Pero no hay ideal mayor que la Eterna Bienaventuranza. Sin embargo, y por contradictorio que parezca, no pocos piensan que tiene poca razón de ser el esfuerzo, el sacrificio o la renuncia a otras cosas, que se exige como clara condición para llegar al Reino de los Cielos. No se trata, evidentemente, de un imperativo que impone la Iglesia, ni tampoco una exigencia, más bien de tiempos pasados. Los preceptos de la Ley de Dios, aunque se quieran considerar negativamente, no dejan de ser condiciones de posibilidad para gozar de Dios, como lo es abonar el precio de la localidad para contemplar una película o asistir a un concierto.

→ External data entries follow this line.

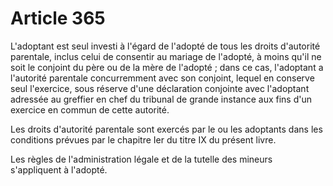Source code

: # Article 365

<p>L'adoptant est seul investi à l'égard de l'adopté de tous les droits d'autorité parentale, inclus celui de consentir au mariage de l'adopté, à moins qu'il ne soit le conjoint du père ou de la mère de l'adopté ; dans ce cas, l'adoptant a l'autorité parentale concurremment avec son conjoint, lequel en conserve seul l'exercice, sous réserve d'une déclaration conjointe avec l'adoptant adressée au greffier en chef du tribunal de grande instance aux fins d'un exercice en commun de cette autorité.</p><p>Les droits d'autorité parentale sont exercés par le ou les adoptants dans les conditions prévues par le chapitre Ier du titre IX du présent livre.</p><p>Les règles de l'administration légale et de la tutelle des mineurs s'appliquent à l'adopté.</p>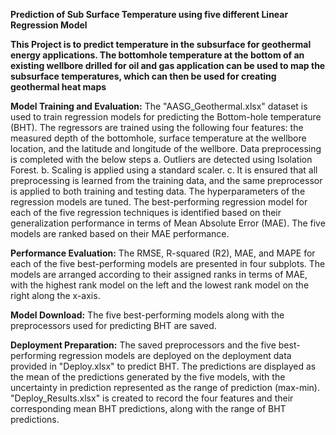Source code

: **Prediction of Sub Surface Temperature using five different Linear Regression Model**

**This Project is to predict temperature in the subsurface for geothermal energy applications. The bottomhole temperature at the bottom of an existing wellbore drilled for oil and gas application can be used to map the subsurface temperatures, which can then be used for creating geothermal heat maps**

**Model Training and Evaluation:**
The "AASG_Geothermal.xlsx" dataset is used to train regression models for predicting the Bottom-hole temperature (BHT).
The regressors are trained using the following four features: the measured depth of the bottomhole, surface temperature at the wellbore location, and the latitude and longitude of the wellbore.
Data preprocessing is completed with the below steps
a. Outliers are detected using Isolation Forest.
b. Scaling is applied using a standard scaler.
c. It is ensured that all preprocessing is learned from the training data, and the same preprocessor is applied to both training and testing data.
The hyperparameters of the regression models are tuned.
The best-performing regression model for each of the five regression techniques is identified based on their generalization performance in terms of Mean Absolute Error (MAE).
The five models are ranked based on their MAE performance.

**Performance Evaluation:**
The RMSE, R-squared (R2), MAE, and MAPE for each of the five best-performing models are presented in four subplots. The models are arranged according to their assigned ranks in terms of MAE, with the highest rank model on the left and the lowest rank model on the right along the x-axis.

**Model Download:**
The five best-performing models along with the preprocessors used for predicting BHT are saved.

**Deployment Preparation:**
The saved preprocessors and the five best-performing regression models are deployed on the deployment data provided in "Deploy.xlsx" to predict BHT. 
The predictions are displayed as the mean of the predictions generated by the five models, with the uncertainty in prediction represented as the range of prediction (max-min).
"Deploy_Results.xlsx" is created to record the four features and their corresponding mean BHT predictions, along with the range of BHT predictions.
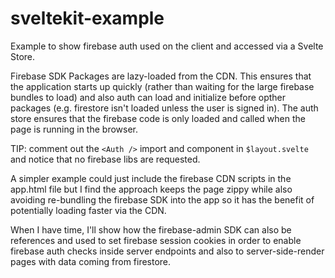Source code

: # sveltekit-example

Example to show firebase auth used on the client and accessed via a Svelte Store.

Firebase SDK Packages are lazy-loaded from the CDN. This ensures that the application starts up quickly (rather than waiting for the large firebase bundles to load) and also auth can load and initialize before opther packages (e.g. firestore isn't loaded unless the user is signed in). The auth store ensures that the firebase code is only loaded and called when the page is running in the browser.

TIP: comment out the `<Auth />` import and component in `$layout.svelte` and notice that no firebase libs are requested.

A simpler example could just include the firebase CDN scripts in the app.html file but I find the approach keeps the page zippy while also avoiding re-bundling the firebase SDK into the app so it has the benefit of potentially loading faster via the CDN.

When I have time, I'll show how the firebase-admin SDK can also be references and used to set firebase session cookies in order to enable firebase auth checks inside server endpoints and also to server-side-render pages with data coming from firestore.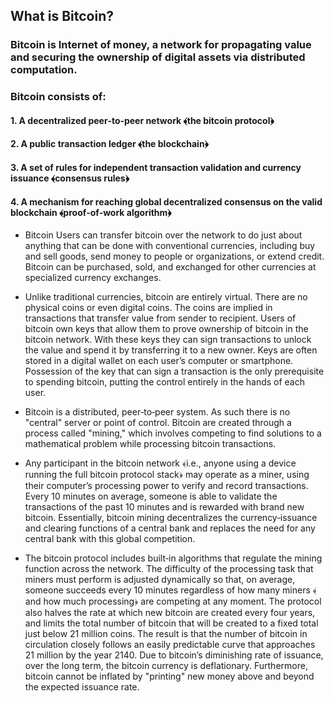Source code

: ## What is Bitcoin?
### Bitcoin is Internet of money, a network for propagating value and securing the ownership of digital assets via distributed computation. 
###  Bitcoin consists of:
#### 1. A decentralized peer‐to‐peer network ﴾the bitcoin protocol﴿
#### 2. A public transaction ledger ﴾the blockchain﴿
#### 3. A set of rules for independent transaction validation and currency issuance ﴾consensus rules﴿
#### 4. A mechanism for reaching global decentralized consensus on the valid blockchain ﴾proof‐of‐work algorithm﴿

* Bitcoin Users can transfer bitcoin over the network to do just about anything that can be done with conventional currencies, including buy and sell goods, send money to people or organizations, or extend credit. Bitcoin can be purchased, sold, and exchanged for other currencies at specialized currency exchanges.

* Unlike traditional currencies, bitcoin are entirely virtual. There are no physical coins or even digital coins. The coins are
implied in transactions that transfer value from sender to recipient. Users of bitcoin own keys that allow them to prove
ownership of bitcoin in the bitcoin network. With these keys they can sign transactions to unlock the value and spend it by
transferring it to a new owner. Keys are often stored in a digital wallet on each user’s computer or smartphone. Possession of
the key that can sign a transaction is the only prerequisite to spending bitcoin, putting the control entirely in the hands of
each user.

* Bitcoin is a distributed, peer‐to‐peer system. As such there is no "central" server or point of control. Bitcoin are created
through a process called "mining," which involves competing to find solutions to a mathematical problem while processing
bitcoin transactions.

*  Any participant in the bitcoin network ﴾i.e., anyone using a device running the full bitcoin protocol stack﴿
may operate as a miner, using their computer’s processing power to verify and record transactions. Every 10 minutes on
average, someone is able to validate the transactions of the past 10 minutes and is rewarded with brand new bitcoin.
Essentially, bitcoin mining decentralizes the currency‐issuance and clearing functions of a central bank and replaces the need
for any central bank with this global competition.

* The bitcoin protocol includes built‐in algorithms that regulate the mining function across the network. The difficulty of the
processing task that miners must perform is adjusted dynamically so that, on average, someone succeeds every 10 minutes
regardless of how many miners ﴾and how much processing﴿ are competing at any moment. The protocol also halves the rate
at which new bitcoin are created every four years, and limits the total number of bitcoin that will be created to a fixed total
just below 21 million coins. The result is that the number of bitcoin in circulation closely follows an easily predictable curve
that approaches 21 million by the year 2140. Due to bitcoin’s diminishing rate of issuance, over the long term, the bitcoin
currency is deflationary. Furthermore, bitcoin cannot be inflated by "printing" new money above and beyond the expected
issuance rate.
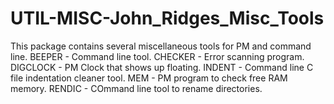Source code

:# UTIL-MISC-John_Ridges_Misc_Tools
This package contains several miscellaneous tools for PM and command line.      BEEPER - Command line tool.     CHECKER - Error scanning program.     DIGCLOCK - PM Clock that shows up floating.     INDENT - Command line C file indentation cleaner tool.     MEM - PM program to check free RAM memory.     RENDIC - COmmand line tool to rename directories. 
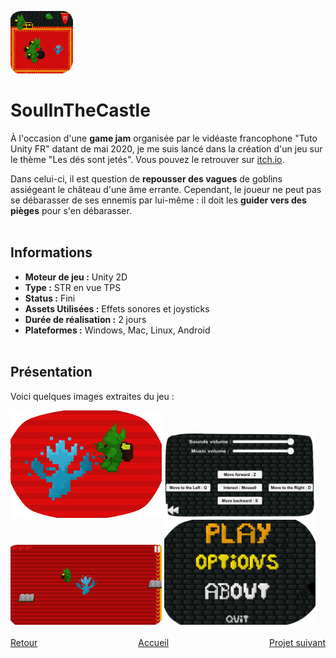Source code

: <a href="https://gamejolt.com/games/Soul-In-The-Castle/492705"> <img src="./Images/SoulInTheCastle_2.png" alt="SoulInTheCastle Logo" width="100" height="100"></a>

# SoulInTheCastle

  À l'occasion d'une **game jam** organisée par le vidéaste francophone "Tuto Unity FR" datant de mai 2020, je me suis lancé dans la création d'un jeu sur le thème "Les dés sont jetés". Vous pouvez le retrouver sur [itch.io](https://mcdown.itch.io/soul-in-the-castle).
  
  Dans celui-ci, il est question de **repousser des vagues** de goblins assiégeant le château d'une âme errante. Cependant, le joueur ne peut pas se débarasser de ses ennemis par lui-même : il doit les **guider vers des pièges** pour s'en débarasser.
<br><br>

## Informations
- **Moteur de jeu :** Unity 2D
- **Type :** STR en vue TPS
- **Status :** Fini
- **Assets Utilisées :** Effets sonores et joysticks
- **Durée de réalisation :** 2 jours
- **Plateformes :** Windows, Mac, Linux, Android
<br><br>

## Présentation
  Voici quelques images extraites du jeu :
  <div style="justify-content: center;">
    <img src="./Images/SoulInTheCastle_3.PNG" alt="Image 1" style="width: 48%;">
    <img src="./Images/SoulInTheCastle_4.PNG" alt="Image 2" style="width: 48%;">
  </div>
  <div style="justify-content: center;">
    <img src="./Images/SoulInTheCastle_5.png" alt="Image 3" style="width: 48%;">
    <img src="./Images/SoulInTheCastle_6.png" alt="Image 4" style="width: 48%;">
  </div>
<br>

<div style="display: flex; justify-content: space-between;">
    <div><a href="./punkfighter.html">Retour</a></div>
    <div><a href="./index.html">Accueil</a></div>
    <div><a href="./ratattack.html">Projet suivant</a></div>
</div>
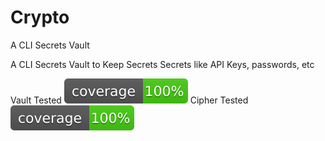 # Crypto
A CLI Secrets Vault

A CLI Secrets Vault to Keep Secrets
Secrets like API Keys, passwords, etc

Vault Tested <img src="https://github.com/Wizkaley/Crypto/blob/master/coverage.svg"/>
Cipher Tested <img src="https://github.com/Wizkaley/Crypto/blob/master/cipher/coverage.svg"/>
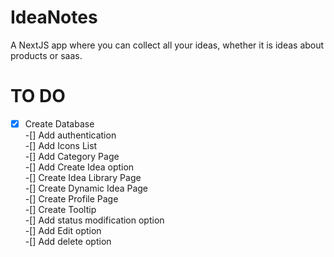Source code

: # IdeaNotes
A NextJS app where you can collect all your ideas, whether it is ideas about products or saas.


# TO DO

-[x] Create Database \
-[] Add authentication \
-[] Add Icons List \
-[] Add Category Page \
-[] Add Create Idea option \
-[] Create Idea Library Page \
-[] Create Dynamic Idea Page \
-[] Create Profile Page \
-[] Create Tooltip \
-[] Add status modification option \
-[] Add Edit option \
-[] Add delete option 

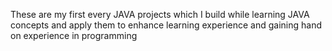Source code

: These are my first every JAVA projects which I build while learning JAVA concepts and apply them to enhance learning experience and gaining hand on experience in programming
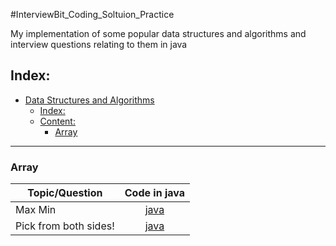 #InterviewBit_Coding_Soltuion_Practice

My implementation of some popular data structures and algorithms and interview questions relating to them in java

## Index:

- [Data Structures and Algorithms](#Data-Structures-and-Algorithms)
  - [Index:](#Index)
  - [Content:](#Content)
    - [Array](#Array)

------------------------------------------------------------------------------

### Array 

| 			Topic/Question			                                            |	Code in java                           
|-----------------------------------|:------------------:|
|Max Min 	   |[java](Arrays/MaxMin.java)|
|Pick from both sides! 	 |[java](Arrays/PickFromBothSides.java)|




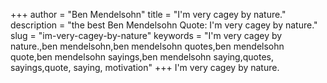 +++
author = "Ben Mendelsohn"
title = "I'm very cagey by nature."
description = "the best Ben Mendelsohn Quote: I'm very cagey by nature."
slug = "im-very-cagey-by-nature"
keywords = "I'm very cagey by nature.,ben mendelsohn,ben mendelsohn quotes,ben mendelsohn quote,ben mendelsohn sayings,ben mendelsohn saying,quotes, sayings,quote, saying, motivation"
+++
I'm very cagey by nature.
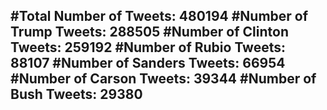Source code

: #Total Number of Tweets: 480194 
#Number of Trump Tweets: 288505
#Number of Clinton Tweets: 259192
#Number of Rubio Tweets: 88107
#Number of Sanders Tweets: 66954
#Number of Carson Tweets: 39344
#Number of Bush Tweets: 29380
---
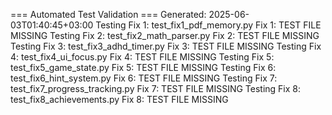 === Automated Test Validation ===
Generated: 2025-06-03T01:40:45+03:00
Testing Fix 1: test_fix1_pdf_memory.py
Fix 1: TEST FILE MISSING
Testing Fix 2: test_fix2_math_parser.py
Fix 2: TEST FILE MISSING
Testing Fix 3: test_fix3_adhd_timer.py
Fix 3: TEST FILE MISSING
Testing Fix 4: test_fix4_ui_focus.py
Fix 4: TEST FILE MISSING
Testing Fix 5: test_fix5_game_state.py
Fix 5: TEST FILE MISSING
Testing Fix 6: test_fix6_hint_system.py
Fix 6: TEST FILE MISSING
Testing Fix 7: test_fix7_progress_tracking.py
Fix 7: TEST FILE MISSING
Testing Fix 8: test_fix8_achievements.py
Fix 8: TEST FILE MISSING
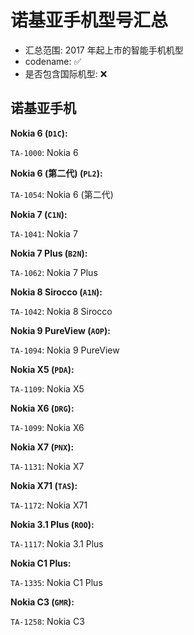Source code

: # 诺基亚手机型号汇总

- 汇总范围: 2017 年起上市的智能手机机型
- codename: ✅
- 是否包含国际机型: ❌

## 诺基亚手机

**Nokia 6 (`D1C`):**

`TA-1000`: Nokia 6

**Nokia 6 (第二代) (`PL2`):**

`TA-1054`: Nokia 6 (第二代)

**Nokia 7 (`C1N`):**

`TA-1041`: Nokia 7

**Nokia 7 Plus (`B2N`):**

`TA-1062`: Nokia 7 Plus

**Nokia 8 Sirocco (`A1N`):**

`TA-1042`: Nokia 8 Sirocco

**Nokia 9 PureView (`AOP`):**

`TA-1094`: Nokia 9 PureView

**Nokia X5 (`PDA`):**

`TA-1109`: Nokia X5

**Nokia X6 (`DRG`):**

`TA-1099`: Nokia X6

**Nokia X7 (`PNX`):**

`TA-1131`: Nokia X7

**Nokia X71 (`TAS`):**

`TA-1172`: Nokia X71

**Nokia 3.1 Plus (`ROO`):**

`TA-1117`: Nokia 3.1 Plus

**Nokia C1 Plus:**

`TA-1335`: Nokia C1 Plus

**Nokia C3 (`GMR`):**

`TA-1258`: Nokia C3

Nuestro Creador y Señor ha dispuesto que podamos conseguir el ideal de nuestra máxima plenitud, de modo semejante a como logramos los otros objetivos que nos interesan: esos que nos proponemos cada día en la vida corriente. De este modo nuestra respuesta a Dios se integra de modo natural en el quehacer humano. Se entiende bien, por eso, que exista un castigo reservado por Dios para los que libremente no quisieron vivir de acuerdo con las exigencias propia de su condición de criatura; también son castigados, en cualquier sociedad organizada, los que se apartan de unas de normas mínimas que permitan la convivencia. Las penas, que deben ser proporcionadas a la gravedad de los delitos, en ciertas circunstancias se prevén incluso para toda la vida y, en algunos lugares, es legal hasta la pena de muerte.

En todo caso, Jesucristo reveló la existencia del infierno de los condenados, para el castigo eterno de los rebeldes al amor de Dios. La magnitud del castigo es otro argumento a favor de la infinita dignidad del ofendido: el tamaño de la pena justamente merecida depende de la magnitud de la ofensa, y ésta de la categoría del ofendido; en este caso, el mismo Dios. Por otra parte, de la existencia del infierno se puede deducir el tesoro de grandeza que salvaguarda y, por tanto, el logro inconmensurable que supone la adhesión a Él. En cierto sentido, el Cielo y el Infierno parecen exigirse mutuamente hasta desde un punto de vista racional, en consonancia con la justicia divina. Pero para que ninguno pueda estar desprevenido, quiso Nuestro Señor referirse de modo expreso a su existencia. Además, ha habido revelaciones privadas acerca de existencia del infierno y de las penas que padecen los condenados. Así lo describe, por ejemplo, sor Lucia, una de las videntes de Fátima:

Nos vimos como dentro de un gran mar de fuego. Dentro de este mar estaban sumergidos negros y ardientes, los demonios y almas en forma humana, semejantes a brasas transparentes. Sostenidas en el aire por las llamas, caían por todas partes igual que las chispas en los grandes incendios, sin peso ni equilibrio, entre grandes gritos y aullidos de dolor y de desesperación, que hacían temblar de espanto.

Fue seguramente ante esta visión cuando yo lancé la exclamación de horror que se asegura fue oída.

Los demonios se distinguían de las almas humanas por sus formas horribles y repugnantes de animales espantosos y raros, pero transparentes, igual que carbones encendidos.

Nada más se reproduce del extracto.